[Saved data entries]
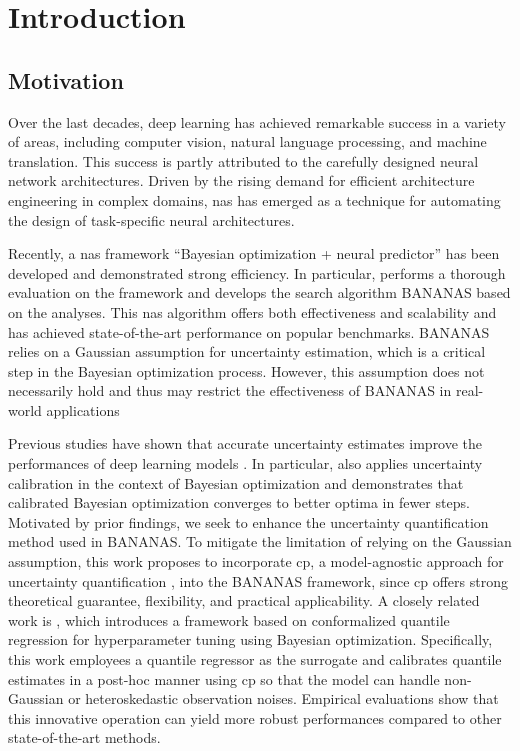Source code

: \documentclass[a4paper,oneside,bibliography=totoc]{scrbook}
\begin{document}
\begingroup%
\hypersetup{hidelinks} %
\tableofcontents%
\endgroup


\mainmatter  %

\chapter{Introduction}
\label{ch:intro}

\section{Motivation}
Over the last decades, deep learning has achieved remarkable success in a variety of areas, including computer vision, natural language processing, and machine translation. This success is partly attributed to the carefully designed neural network architectures. Driven by the rising demand for efficient architecture engineering in complex domains, \gls{nas} has emerged as a technique for automating the design of task-specific neural architectures.

Recently, a \gls{nas} framework “Bayesian optimization + neural predictor” has been developed and demonstrated strong efficiency. In particular, \cite{white2019bananas}  performs a thorough evaluation on the framework and develops the search algorithm BANANAS based on the analyses. This \gls{nas} algorithm offers both effectiveness and scalability and has achieved state-of-the-art performance on popular benchmarks. BANANAS relies on a Gaussian assumption for uncertainty estimation, which is a critical step in the Bayesian optimization process. However, this assumption does not necessarily hold and thus may restrict the effectiveness of BANANAS in real-world applications

Previous studies have shown that accurate uncertainty estimates improve the performances of deep learning models \cite{pmlr-v80-kuleshov18a}. In particular, \cite{deshpande2024online} also applies uncertainty calibration in the context of Bayesian optimization and demonstrates that calibrated Bayesian optimization converges to better optima in fewer steps. Motivated by prior findings, we seek to enhance the uncertainty quantification method used in BANANAS. To mitigate the limitation of relying on the Gaussian assumption, this work proposes to incorporate \gls{cp},  a model-agnostic approach for uncertainty quantification \cite{shafer2008tutorial, vovk2005algorithmic}, into the BANANAS framework, since \gls{cp} offers strong theoretical guarantee, flexibility, and practical applicability. A closely related work is \cite{salinas2023optimizing}, which introduces a framework based on conformalized quantile regression for hyperparameter tuning using Bayesian optimization. Specifically, this work employees a quantile regressor as the surrogate and calibrates quantile estimates in a post-hoc manner using \gls{cp} so that the model can handle non-Gaussian or heteroskedastic observation noises. Empirical evaluations show that this innovative operation can yield more robust performances compared to other state-of-the-art methods.
\end{document}
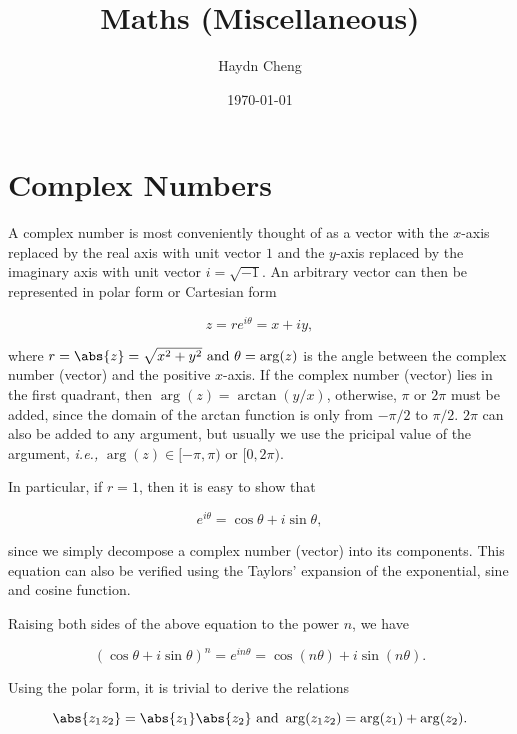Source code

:\documentclass[english,a4paper,12pt]{report}
\title{Maths (Miscellaneous)}
\author{Haydn Cheng}
\date{\today}
\begin{document}
\maketitle
\tableofcontents

\chapter{Complex Numbers}

A complex number is most conveniently thought of as a vector with the \(x\)-axis replaced by the real axis with unit vector \(1\) and the \(y\)-axis replaced by the imaginary axis with unit vector \(i = \sqrt{-1} \). An arbitrary vector can then be represented in polar form or Cartesian form

\begin{equation}
	z = re^{i \theta } = x + iy, 
\end{equation}

where \( r = \abs{z} = \sqrt{x^2 + y^2} \text { and } \theta = \arg (z)\) is the angle between the complex number (vector) and the positive \(x\)-axis. If the complex number (vector) lies in the first quadrant, then \(\arg (z) = \arctan {\left(y /x \right)} \), otherwise, \(\pi \text { or } 2\pi \) must be added, since the domain of the arctan function is only from \(- \pi /2\) to \(\pi  /2 \). \(2\pi \) can also be added to any argument, but usually we use the pricipal value of the argument, \textit{i.e.,} \(\arg (z) \in [-\pi , \pi ) \text { or } [0,2\pi )\).   

In particular, if \(r=1\), then it is easy to show that 

\begin{equation}
	e^{i \theta } = \cos \theta + i\sin \theta ,
\end{equation}

since we simply decompose a complex number (vector) into its components. This equation can also be verified using the Taylors' expansion of the exponential, sine and cosine function.

Raising both sides of the above equation to the power \(n\), we have

\begin{equation}
	(\cos \theta + i \sin \theta )^{n} = e^{i n \theta } = \cos (n \theta ) + i \sin (n \theta ).
\end{equation}

Using the polar form, it is trivial to derive the relations

\begin{equation}
	\abs{z_1 z_2 } = \abs{z_1 }\abs{z_2 } \text { and } \arg (z_1 z_2 ) = \arg (z_1 ) + \arg (z_2 ).
\end{equation}
\end{document}
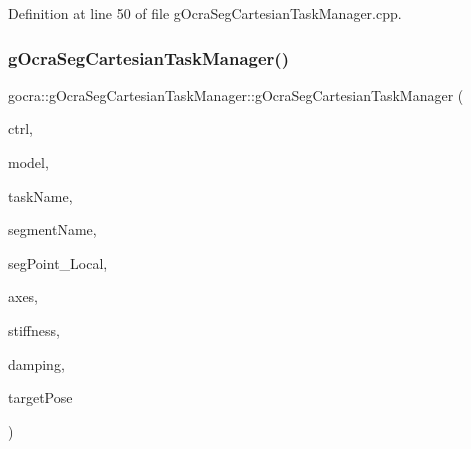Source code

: Definition at line 50 of file g\+Ocra\+Seg\+Cartesian\+Task\+Manager.\+cpp.

\hypertarget{classgocra_1_1gOcraSegCartesianTaskManager_a14780eadde3c5c3c9d3d92b011e0003b}{}\label{classgocra_1_1gOcraSegCartesianTaskManager_a14780eadde3c5c3c9d3d92b011e0003b} 
\subsubsection{\texorpdfstring{g\+Ocra\+Seg\+Cartesian\+Task\+Manager()}{gOcraSegCartesianTaskManager()}\hspace{0.1cm}{\footnotesize\ttfamily [4/4]}}
{\footnotesize\ttfamily gocra\+::g\+Ocra\+Seg\+Cartesian\+Task\+Manager\+::g\+Ocra\+Seg\+Cartesian\+Task\+Manager (\begin{DoxyParamCaption}\item[{\hyperlink{classgocra_1_1GHCJTController}{G\+H\+C\+J\+T\+Controller} \&}]{ctrl,  }\item[{const ocra\+::\+Model \&}]{model,  }\item[{const std\+::string \&}]{task\+Name,  }\item[{const std\+::string \&}]{segment\+Name,  }\item[{const Eigen\+::\+Vector3d \&}]{seg\+Point\+\_\+\+Local,  }\item[{\hyperlink{namespaceocra_a436781c7059a0f76027df1c652126260}{ocra\+::\+E\+Cartesian\+Dof}}]{axes,  }\item[{double}]{stiffness,  }\item[{double}]{damping,  }\item[{const Eigen\+::\+Vector3d \&}]{target\+Pose }\end{DoxyParamCaption})}

\hypertarget{classgocra_1_1gOcraSegCartesianTaskManager_a859cbd42a2beb4eff0e68ee014d9009f}{}\label{classgocra_1_1gOcraSegCartesianTaskManager_a859cbd42a2beb4eff0e68ee014d9009f}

**REQUIREMENT:**
If a line of the data holds the string "chapter", list it.

**SOLVED EXERCISE:**
\chapter{Introduction}
\chapter{Complex Numbers}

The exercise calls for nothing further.